* Description of the task
Nothing but the lines from the one with "JS Saoura</p> |" through the final line of the listing should appear in the answer, each copied exactly.

Top of Data shown

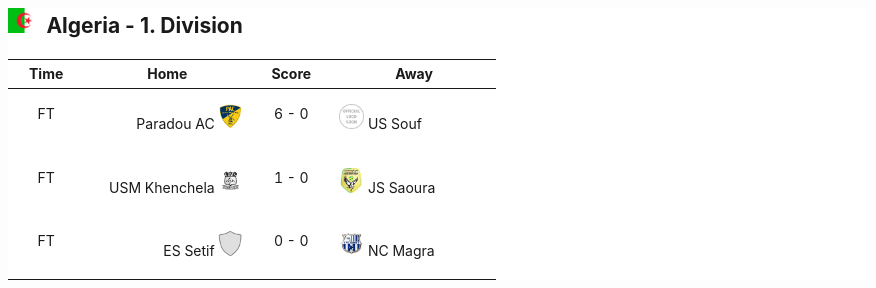 
## <img src="/static/logos/Algeria-1. Division.png" height="25px"> Algeria - 1. Division

<div align="center">

&emsp;Time&emsp; | &emsp;&emsp;&emsp;&emsp;Home&emsp;&emsp;&emsp;&emsp; | &emsp;Score&emsp; | &emsp;&emsp;&emsp;&emsp;Away&emsp;&emsp;&emsp;&emsp; |
| ------------ | ------------ | ------------ | ------------ |
| <p align="center">FT</p> | <p align="right">Paradou AC <img src="/static/logos/Paradou AC.png" height="25px"></p> | <p align="center">6 - 0</p> | <p align="left"><img src="/static/logos/US Souf.png" height="25px"> US Souf</p> |
| <p align="center">FT</p> | <p align="right">USM Khenchela <img src="/static/logos/USM Khenchela.png" height="25px"></p> | <p align="center">1 - 0</p> | <p align="left"><img src="/static/logos/JS Saoura.png" height="25px"> JS Saoura</p> |
| <p align="center">FT</p> | <p align="right">ES Setif <img src="/static/logos/ES Setif.png" height="25px"></p> | <p align="center">0 - 0</p> | <p align="left"><img src="/static/logos/NC Magra.png" height="25px"> NC Magra</p> |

Bottom of Data shown

* Final answer
| <p align="center">FT</p> | <p align="right">USM Khenchela <img src="/static/logos/USM Khenchela.png" height="25px"></p> | <p align="center">1 - 0</p> | <p align="left"><img src="/static/logos/JS Saoura.png" height="25px"> JS Saoura</p> |
| <p align="center">FT</p> | <p align="right">ES Setif <img src="/static/logos/ES Setif.png" height="25px"></p> | <p align="center">0 - 0</p> | <p align="left"><img src="/static/logos/NC Magra.png" height="25px"> NC Magra</p> |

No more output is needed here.